3. Create a ServiceRoleBinding called bind-patient-service-querier which assigns patient-querier role to the cluster.local/ns/default/sa/patient-check-in service account, which represents the Patient Check-In Service.

apiVersion: "rbac.istio.io/v1alpha1"
kind: ServiceRoleBinding
metadata:
  name: bind-patient-service-querier
  namespace: default
spec:
  subjects:
  - user: "cluster.local/ns/default/sa/patient-check-in"
  roleRef:
    kind: ServiceRole
    name: "patient-querier"

4. Lastly we’ll create another ServiceRoleBinding called bind-patient-service-admin which assigns patient-admin role to the cluster.local/ns/default/sa/admin service account, which represents the Admin Service.

apiVersion: "rbac.istio.io/v1alpha1"
kind: ServiceRoleBinding
metadata:
  name: bind-patient-service-admin
  namespace: default
spec:
  subjects:
  - user: "cluster.local/ns/default/sa/admin"
  roleRef:
    kind: ServiceRole
    name: "patient-admin"

As you can see, you can quickly and effectively add Authorization between services in your mesh without any custom development work.

Audit Controls
Keeping audit records of data access is one of the key requirements for HIPAA compliance, as well as a security best practice. With Aspen Mesh, you get a single source of truth with in-depth tracing between all services within the mesh. Traces can be accessed and exported via the ‘Tracing’ tab on the Aspen Mesh Dashboard or API. You may still need to add the corresponding audit logs for specific actions that happen within a service to comply with all of the requirements, but at least you have reduced the amount of engineering effort spent on non-functional but essential tasks.

Data Integrity
Data integrity and confidentiality is arguably one of the most critical requirements of HIPAA. If sensitive data such as medications, blood type or allergies are modified by or leaked to an unauthorized user, it could be detrimental to the patient. With Aspen Mesh you can quickly and easily enable transport encryption, service-to-service authentication, authorization and monitoring so you can more easily comply with HIPAA requirements and protect patient data.

Aspen Mesh Makes it Easier to Implement and Scale a Secure HIPAA Compliant Microservice Environment
Building a HIPAA compliant microservice architecture at scale is a serious challenge without the right tools.

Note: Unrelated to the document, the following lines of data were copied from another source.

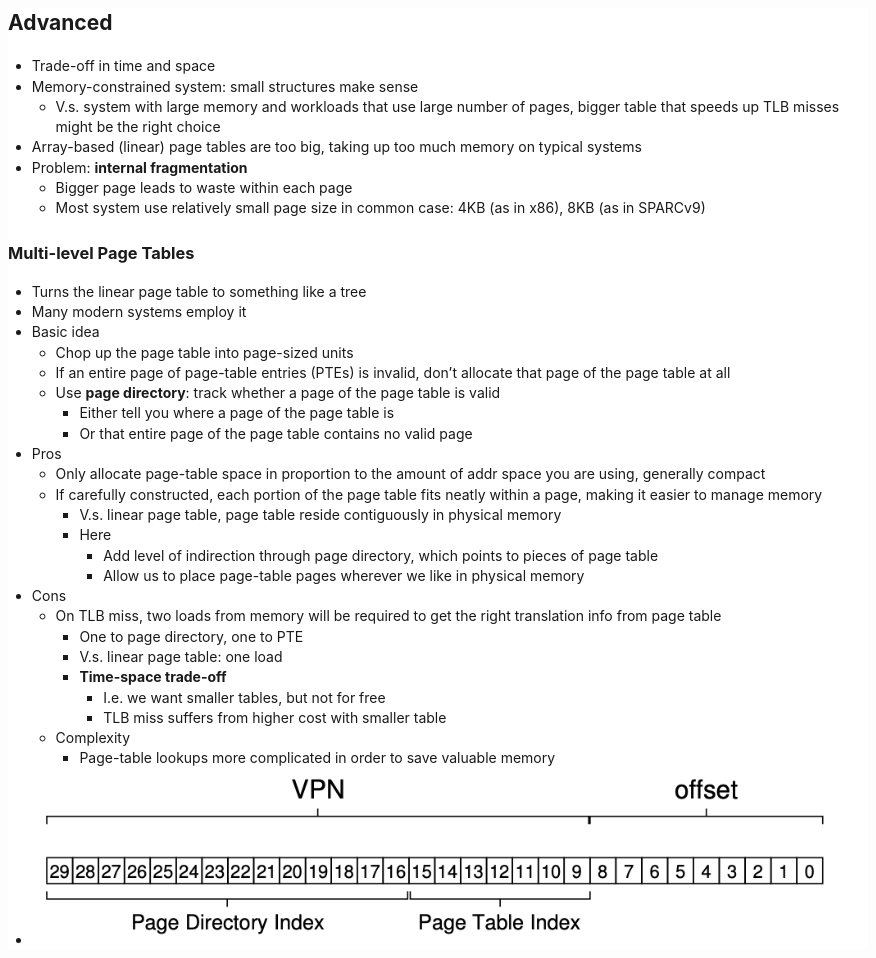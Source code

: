 ## Advanced

- Trade-off in time and space
- Memory-constrained system: small structures make sense
  - V.s. system with large memory and workloads that use large number of pages, bigger table that speeds up TLB misses might be the right choice
- Array-based (linear) page tables are too big, taking up too much memory on typical systems
- Problem: **internal fragmentation**
  - Bigger page leads to waste within each page
  - Most system use relatively small page size in common case: 4KB (as in x86), 8KB (as in SPARCv9)

### Multi-level Page Tables

- Turns the linear page table to something like a tree
- Many modern systems employ it
- Basic idea
  - Chop up the page table into page-sized units
  - If an entire page of page-table entries (PTEs) is invalid, don’t allocate that page of the page table at all
  - Use **page directory**: track whether a page of the page table is valid
    - Either tell you where a page of the page table is
    - Or that entire page of the page table contains no valid page
- Pros
  - Only allocate page-table space in proportion to the amount of addr space you are using, generally compact
  - If carefully constructed, each portion of the page table fits neatly within a page, making it easier to manage memory
    - V.s. linear page table, page table reside contiguously in physical memory
    - Here
      - Add level of indirection through page directory, which points to pieces of page table
      - Allow us to place page-table pages wherever we like in physical memory
- Cons
  - On TLB miss, two loads from memory will be required to get the right translation info from page table
    - One to page directory, one to PTE
    - V.s. linear page table: one load
    - **Time-space trade-off**
      - I.e. we want smaller tables, but not for free
      - TLB miss suffers from higher cost with smaller table
  - Complexity
    - Page-table lookups more complicated in order to save valuable memory
- ![alt text](images/03-paging/page-directory-index.png)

Having to ensure each service adheres to both organizational and regulatory compliance requirements is not an easy task.  

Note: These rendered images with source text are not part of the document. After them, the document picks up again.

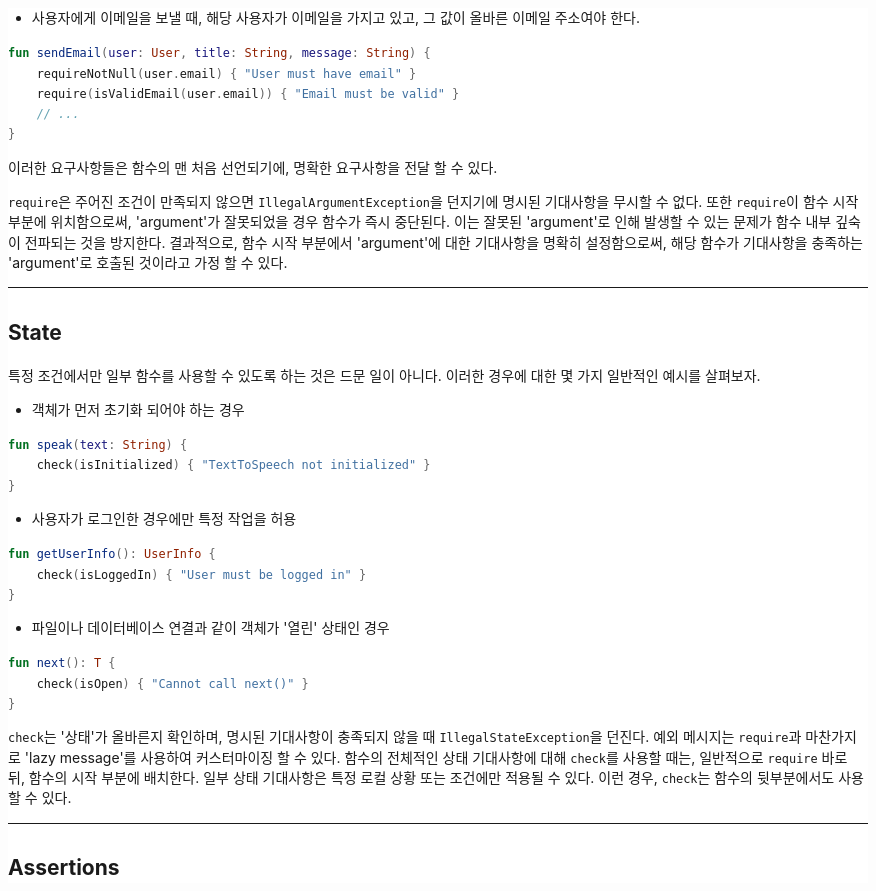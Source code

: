 - 사용자에게 이메일을 보낼 때, 해당 사용자가 이메일을 가지고 있고, 그 값이 올바른 이메일 주소여야 한다.

```kotlin
fun sendEmail(user: User, title: String, message: String) {
    requireNotNull(user.email) { "User must have email" }
    require(isValidEmail(user.email)) { "Email must be valid" }
    // ...
}
```

이러한 요구사항들은 함수의 맨 처음 선언되기에, 명확한 요구사항을 전달 할 수 있다.

`require`은 주어진 조건이 만족되지 않으면 `IllegalArgumentException`을 던지기에 명시된 기대사항을 무시할 수 없다.
또한 `require`이 함수 시작 부분에 위치함으로써, 'argument'가 잘못되었을 경우 함수가 즉시 중단된다. 
이는 잘못된 'argument'로 인해 발생할 수 있는 문제가 함수 내부 깊숙이 전파되는 것을 방지한다.
결과적으로, 함수 시작 부분에서 'argument'에 대한 기대사항을 명확히 설정함으로써, 해당 함수가 기대사항을 충족하는 'argument'로 호출된 것이라고 가정 할 수 있다.

---

## State

특정 조건에서만 일부 함수를 사용할 수 있도록 하는 것은 드문 일이 아니다.
이러한 경우에 대한 몇 가지 일반적인 예시를 살펴보자.

- 객체가 먼저 초기화 되어야 하는 경우

```kotlin
fun speak(text: String) {
    check(isInitialized) { "TextToSpeech not initialized" }
}
```

- 사용자가 로그인한 경우에만 특정 작업을 허용

```kotlin
fun getUserInfo(): UserInfo {
    check(isLoggedIn) { "User must be logged in" }
}
```

- 파일이나 데이터베이스 연결과 같이 객체가 '열린' 상태인 경우 

```kotlin
fun next(): T {
    check(isOpen) { "Cannot call next()" }
}
```

`check`는 '상태'가 올바른지 확인하며, 명시된 기대사항이 충족되지 않을 때 `IllegalStateException`을 던진다.
예외 메시지는 `require`과 마찬가지로 'lazy message'를 사용하여 커스터마이징 할 수 있다.
함수의 전체적인 상태 기대사항에 대해 `check`를 사용할 때는, 일반적으로 `require` 바로 뒤, 함수의 시작 부분에 배치한다.
일부 상태 기대사항은 특정 로컬 상황 또는 조건에만 적용될 수 있다. 이런 경우, `check`는 함수의 뒷부분에서도 사용할 수 있다.

---

## Assertions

Achieving HIPAA compliance involves addressing a number of technical security requirements such as network protection, encryption and key management, identification and authorization of users and auditing access to systems. These are all distinct development efforts that can be hard to achieve individually, but even harder to achieve as a coordinated team. The good news is, with the help of Aspen Mesh, your engineering team can spend less time building and maintaining non-functional yet essential features, and more time building features that provide direct value to your customers.